▶ [WHAT TO DO]: What you print must match the data line for line.
-- SUPPLIED ENTRIES follows --
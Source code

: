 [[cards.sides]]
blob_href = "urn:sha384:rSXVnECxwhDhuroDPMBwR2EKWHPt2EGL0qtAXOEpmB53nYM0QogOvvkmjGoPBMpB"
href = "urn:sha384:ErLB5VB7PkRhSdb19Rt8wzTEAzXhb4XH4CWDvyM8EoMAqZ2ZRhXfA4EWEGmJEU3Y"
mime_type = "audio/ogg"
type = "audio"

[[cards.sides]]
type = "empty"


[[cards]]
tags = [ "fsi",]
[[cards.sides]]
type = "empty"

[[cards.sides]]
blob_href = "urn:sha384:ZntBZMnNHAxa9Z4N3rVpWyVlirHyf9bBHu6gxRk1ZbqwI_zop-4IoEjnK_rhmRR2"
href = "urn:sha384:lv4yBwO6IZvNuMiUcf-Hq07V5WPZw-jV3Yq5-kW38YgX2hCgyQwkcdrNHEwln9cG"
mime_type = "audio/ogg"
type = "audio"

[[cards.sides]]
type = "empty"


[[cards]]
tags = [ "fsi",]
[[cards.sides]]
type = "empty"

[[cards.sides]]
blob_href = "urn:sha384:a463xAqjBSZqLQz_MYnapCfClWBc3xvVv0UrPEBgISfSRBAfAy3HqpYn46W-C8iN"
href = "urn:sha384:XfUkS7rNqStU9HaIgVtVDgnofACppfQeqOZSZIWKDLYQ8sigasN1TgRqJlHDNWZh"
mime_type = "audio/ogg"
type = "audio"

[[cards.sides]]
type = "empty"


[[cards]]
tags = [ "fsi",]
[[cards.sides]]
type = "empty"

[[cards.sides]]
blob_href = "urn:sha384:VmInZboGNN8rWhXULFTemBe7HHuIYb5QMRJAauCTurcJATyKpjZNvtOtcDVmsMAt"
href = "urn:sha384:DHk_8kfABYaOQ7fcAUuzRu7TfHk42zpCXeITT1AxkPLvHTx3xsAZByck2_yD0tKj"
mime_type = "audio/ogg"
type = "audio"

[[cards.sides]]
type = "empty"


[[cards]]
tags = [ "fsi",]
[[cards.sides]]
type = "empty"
-- SUPPLIED ENTRIES concluded --
▶ [FINISHED EXERCISE]:
Source code

: [[cards.sides]]
blob_href = "urn:sha384:rSXVnECxwhDhuroDPMBwR2EKWHPt2EGL0qtAXOEpmB53nYM0QogOvvkmjGoPBMpB"
href = "urn:sha384:ErLB5VB7PkRhSdb19Rt8wzTEAzXhb4XH4CWDvyM8EoMAqZ2ZRhXfA4EWEGmJEU3Y"
mime_type = "audio/ogg"
type = "audio"

[[cards.sides]]
type = "empty"


[[cards]]
tags = [ "fsi",]
[[cards.sides]]
type = "empty"

[[cards.sides]]
blob_href = "urn:sha384:ZntBZMnNHAxa9Z4N3rVpWyVlirHyf9bBHu6gxRk1ZbqwI_zop-4IoEjnK_rhmRR2"
href = "urn:sha384:lv4yBwO6IZvNuMiUcf-Hq07V5WPZw-jV3Yq5-kW38YgX2hCgyQwkcdrNHEwln9cG"
mime_type = "audio/ogg"
type = "audio"

[[cards.sides]]
type = "empty"


[[cards]]
tags = [ "fsi",]
[[cards.sides]]
type = "empty"

[[cards.sides]]
blob_href = "urn:sha384:a463xAqjBSZqLQz_MYnapCfClWBc3xvVv0UrPEBgISfSRBAfAy3HqpYn46W-C8iN"
href = "urn:sha384:XfUkS7rNqStU9HaIgVtVDgnofACppfQeqOZSZIWKDLYQ8sigasN1TgRqJlHDNWZh"
mime_type = "audio/ogg"
type = "audio"

[[cards.sides]]
type = "empty"


[[cards]]
tags = [ "fsi",]
[[cards.sides]]
type = "empty"

[[cards.sides]]
blob_href = "urn:sha384:VmInZboGNN8rWhXULFTemBe7HHuIYb5QMRJAauCTurcJATyKpjZNvtOtcDVmsMAt"
href = "urn:sha384:DHk_8kfABYaOQ7fcAUuzRu7TfHk42zpCXeITT1AxkPLvHTx3xsAZByck2_yD0tKj"
mime_type = "audio/ogg"
type = "audio"

[[cards.sides]]
type = "empty"


[[cards]]
tags = [ "fsi",]
[[cards.sides]]
type = "empty"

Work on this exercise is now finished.